Data entries:
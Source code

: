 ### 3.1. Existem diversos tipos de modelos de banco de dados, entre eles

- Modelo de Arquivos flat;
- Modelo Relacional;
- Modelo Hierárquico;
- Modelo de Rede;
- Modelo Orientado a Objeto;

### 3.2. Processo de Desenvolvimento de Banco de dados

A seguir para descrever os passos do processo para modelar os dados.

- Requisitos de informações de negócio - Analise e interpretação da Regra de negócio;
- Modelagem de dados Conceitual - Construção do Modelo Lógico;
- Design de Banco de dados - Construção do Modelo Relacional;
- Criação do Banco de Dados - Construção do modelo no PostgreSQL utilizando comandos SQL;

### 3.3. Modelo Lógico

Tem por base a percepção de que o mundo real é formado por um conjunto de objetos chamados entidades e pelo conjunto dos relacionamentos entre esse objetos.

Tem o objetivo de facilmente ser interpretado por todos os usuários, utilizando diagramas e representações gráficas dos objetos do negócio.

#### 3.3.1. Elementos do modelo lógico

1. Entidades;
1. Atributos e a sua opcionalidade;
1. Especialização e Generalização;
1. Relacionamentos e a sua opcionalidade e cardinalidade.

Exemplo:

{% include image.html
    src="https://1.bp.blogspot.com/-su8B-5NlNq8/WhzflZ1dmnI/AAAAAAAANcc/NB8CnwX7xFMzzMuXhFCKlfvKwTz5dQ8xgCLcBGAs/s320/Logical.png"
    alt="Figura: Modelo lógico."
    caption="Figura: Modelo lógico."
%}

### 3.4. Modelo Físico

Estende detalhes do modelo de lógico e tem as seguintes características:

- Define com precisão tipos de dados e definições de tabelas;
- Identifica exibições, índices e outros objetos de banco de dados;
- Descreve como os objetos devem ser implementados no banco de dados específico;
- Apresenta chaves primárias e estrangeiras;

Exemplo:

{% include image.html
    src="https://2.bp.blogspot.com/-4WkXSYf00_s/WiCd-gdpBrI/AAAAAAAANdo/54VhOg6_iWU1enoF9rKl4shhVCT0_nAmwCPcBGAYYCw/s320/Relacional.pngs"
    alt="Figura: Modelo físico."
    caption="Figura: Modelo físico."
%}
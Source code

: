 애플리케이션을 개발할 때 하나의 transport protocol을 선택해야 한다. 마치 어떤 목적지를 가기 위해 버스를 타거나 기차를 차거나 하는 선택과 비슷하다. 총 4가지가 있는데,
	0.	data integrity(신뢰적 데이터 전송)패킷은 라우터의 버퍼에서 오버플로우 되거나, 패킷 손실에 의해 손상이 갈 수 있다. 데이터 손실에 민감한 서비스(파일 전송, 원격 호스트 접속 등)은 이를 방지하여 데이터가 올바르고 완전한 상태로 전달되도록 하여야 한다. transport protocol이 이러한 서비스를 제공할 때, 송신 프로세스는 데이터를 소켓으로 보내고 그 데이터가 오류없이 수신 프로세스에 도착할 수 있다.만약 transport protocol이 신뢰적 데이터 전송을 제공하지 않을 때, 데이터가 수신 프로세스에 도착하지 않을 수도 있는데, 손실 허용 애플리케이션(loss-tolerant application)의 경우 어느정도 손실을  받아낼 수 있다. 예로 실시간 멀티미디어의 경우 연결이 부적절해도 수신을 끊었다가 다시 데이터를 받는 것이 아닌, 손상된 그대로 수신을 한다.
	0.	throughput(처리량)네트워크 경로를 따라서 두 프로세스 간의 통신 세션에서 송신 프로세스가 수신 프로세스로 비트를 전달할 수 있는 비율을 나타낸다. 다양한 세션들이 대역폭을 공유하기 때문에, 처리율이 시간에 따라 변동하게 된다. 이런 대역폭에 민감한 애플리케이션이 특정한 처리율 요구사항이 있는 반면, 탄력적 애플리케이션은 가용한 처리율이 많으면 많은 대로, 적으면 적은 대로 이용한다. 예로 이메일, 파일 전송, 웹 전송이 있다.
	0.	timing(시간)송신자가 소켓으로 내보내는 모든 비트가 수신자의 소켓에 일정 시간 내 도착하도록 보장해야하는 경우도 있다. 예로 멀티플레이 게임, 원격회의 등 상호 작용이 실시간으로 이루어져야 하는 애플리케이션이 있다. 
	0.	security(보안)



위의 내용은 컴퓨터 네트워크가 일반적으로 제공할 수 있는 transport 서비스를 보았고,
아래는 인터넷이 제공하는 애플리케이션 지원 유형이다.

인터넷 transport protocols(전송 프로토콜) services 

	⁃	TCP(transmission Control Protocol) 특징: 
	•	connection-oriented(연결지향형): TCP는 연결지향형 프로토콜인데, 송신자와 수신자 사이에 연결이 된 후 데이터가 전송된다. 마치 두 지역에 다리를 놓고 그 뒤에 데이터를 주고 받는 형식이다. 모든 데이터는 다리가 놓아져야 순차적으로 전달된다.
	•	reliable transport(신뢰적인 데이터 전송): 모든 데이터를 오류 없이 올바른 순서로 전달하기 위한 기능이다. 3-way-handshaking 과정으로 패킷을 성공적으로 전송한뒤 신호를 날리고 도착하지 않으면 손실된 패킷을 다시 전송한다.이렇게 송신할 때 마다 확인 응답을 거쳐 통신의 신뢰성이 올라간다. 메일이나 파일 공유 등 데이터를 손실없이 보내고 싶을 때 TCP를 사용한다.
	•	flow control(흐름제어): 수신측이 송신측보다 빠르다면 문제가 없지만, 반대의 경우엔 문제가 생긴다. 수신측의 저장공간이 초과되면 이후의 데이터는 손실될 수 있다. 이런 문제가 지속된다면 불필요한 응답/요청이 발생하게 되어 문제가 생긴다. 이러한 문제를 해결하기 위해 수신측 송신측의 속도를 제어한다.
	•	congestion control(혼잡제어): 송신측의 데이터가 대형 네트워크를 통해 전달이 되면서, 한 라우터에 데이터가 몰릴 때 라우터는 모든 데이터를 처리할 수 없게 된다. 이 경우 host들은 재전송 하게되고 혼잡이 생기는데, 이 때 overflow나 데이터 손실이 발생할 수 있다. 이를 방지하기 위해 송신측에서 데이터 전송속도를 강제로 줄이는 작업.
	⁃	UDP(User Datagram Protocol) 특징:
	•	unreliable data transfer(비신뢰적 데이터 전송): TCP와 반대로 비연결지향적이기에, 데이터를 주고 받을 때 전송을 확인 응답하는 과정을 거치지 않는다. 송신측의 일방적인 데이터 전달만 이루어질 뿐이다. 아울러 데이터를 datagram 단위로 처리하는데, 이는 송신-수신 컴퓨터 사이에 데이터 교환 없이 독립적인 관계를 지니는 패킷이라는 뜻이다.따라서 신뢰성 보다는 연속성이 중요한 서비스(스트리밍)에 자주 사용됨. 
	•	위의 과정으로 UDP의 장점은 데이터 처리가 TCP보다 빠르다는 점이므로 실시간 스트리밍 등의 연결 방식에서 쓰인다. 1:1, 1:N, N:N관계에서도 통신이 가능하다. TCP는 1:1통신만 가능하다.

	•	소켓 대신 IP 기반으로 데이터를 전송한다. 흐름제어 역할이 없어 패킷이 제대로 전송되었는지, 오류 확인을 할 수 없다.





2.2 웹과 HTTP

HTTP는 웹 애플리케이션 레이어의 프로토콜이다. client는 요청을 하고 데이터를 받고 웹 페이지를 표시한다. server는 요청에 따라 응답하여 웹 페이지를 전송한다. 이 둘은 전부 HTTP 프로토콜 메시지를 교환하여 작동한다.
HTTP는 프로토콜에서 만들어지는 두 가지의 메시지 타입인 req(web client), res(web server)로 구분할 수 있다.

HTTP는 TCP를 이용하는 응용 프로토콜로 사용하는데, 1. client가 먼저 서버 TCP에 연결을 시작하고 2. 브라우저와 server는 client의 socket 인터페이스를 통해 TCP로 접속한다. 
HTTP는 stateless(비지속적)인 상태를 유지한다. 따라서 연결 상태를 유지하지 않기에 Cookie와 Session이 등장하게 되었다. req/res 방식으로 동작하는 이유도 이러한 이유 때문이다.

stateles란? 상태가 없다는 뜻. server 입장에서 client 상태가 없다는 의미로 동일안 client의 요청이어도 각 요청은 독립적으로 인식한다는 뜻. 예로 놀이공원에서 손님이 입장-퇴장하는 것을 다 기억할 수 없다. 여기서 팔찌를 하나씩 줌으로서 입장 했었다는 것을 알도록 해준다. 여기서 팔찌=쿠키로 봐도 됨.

PROBLEM REQUIREMENTS:
Look above for the line with "놓아져야 순차적으로 전달된다." and the line with "서비스(스트리밍)에 자주 사용됨.", and reproduce exactly those two lines plus every line between, nothing more.

COMPLETED EXERCISE:
	•	connection-oriented(연결지향형): TCP는 연결지향형 프로토콜인데, 송신자와 수신자 사이에 연결이 된 후 데이터가 전송된다. 마치 두 지역에 다리를 놓고 그 뒤에 데이터를 주고 받는 형식이다. 모든 데이터는 다리가 놓아져야 순차적으로 전달된다.
	•	reliable transport(신뢰적인 데이터 전송): 모든 데이터를 오류 없이 올바른 순서로 전달하기 위한 기능이다. 3-way-handshaking 과정으로 패킷을 성공적으로 전송한뒤 신호를 날리고 도착하지 않으면 손실된 패킷을 다시 전송한다.이렇게 송신할 때 마다 확인 응답을 거쳐 통신의 신뢰성이 올라간다. 메일이나 파일 공유 등 데이터를 손실없이 보내고 싶을 때 TCP를 사용한다.
	•	flow control(흐름제어): 수신측이 송신측보다 빠르다면 문제가 없지만, 반대의 경우엔 문제가 생긴다. 수신측의 저장공간이 초과되면 이후의 데이터는 손실될 수 있다. 이런 문제가 지속된다면 불필요한 응답/요청이 발생하게 되어 문제가 생긴다. 이러한 문제를 해결하기 위해 수신측 송신측의 속도를 제어한다.
	•	congestion control(혼잡제어): 송신측의 데이터가 대형 네트워크를 통해 전달이 되면서, 한 라우터에 데이터가 몰릴 때 라우터는 모든 데이터를 처리할 수 없게 된다. 이 경우 host들은 재전송 하게되고 혼잡이 생기는데, 이 때 overflow나 데이터 손실이 발생할 수 있다. 이를 방지하기 위해 송신측에서 데이터 전송속도를 강제로 줄이는 작업.
	⁃	UDP(User Datagram Protocol) 특징:
	•	unreliable data transfer(비신뢰적 데이터 전송): TCP와 반대로 비연결지향적이기에, 데이터를 주고 받을 때 전송을 확인 응답하는 과정을 거치지 않는다. 송신측의 일방적인 데이터 전달만 이루어질 뿐이다. 아울러 데이터를 datagram 단위로 처리하는데, 이는 송신-수신 컴퓨터 사이에 데이터 교환 없이 독립적인 관계를 지니는 패킷이라는 뜻이다.따라서 신뢰성 보다는 연속성이 중요한 서비스(스트리밍)에 자주 사용됨. 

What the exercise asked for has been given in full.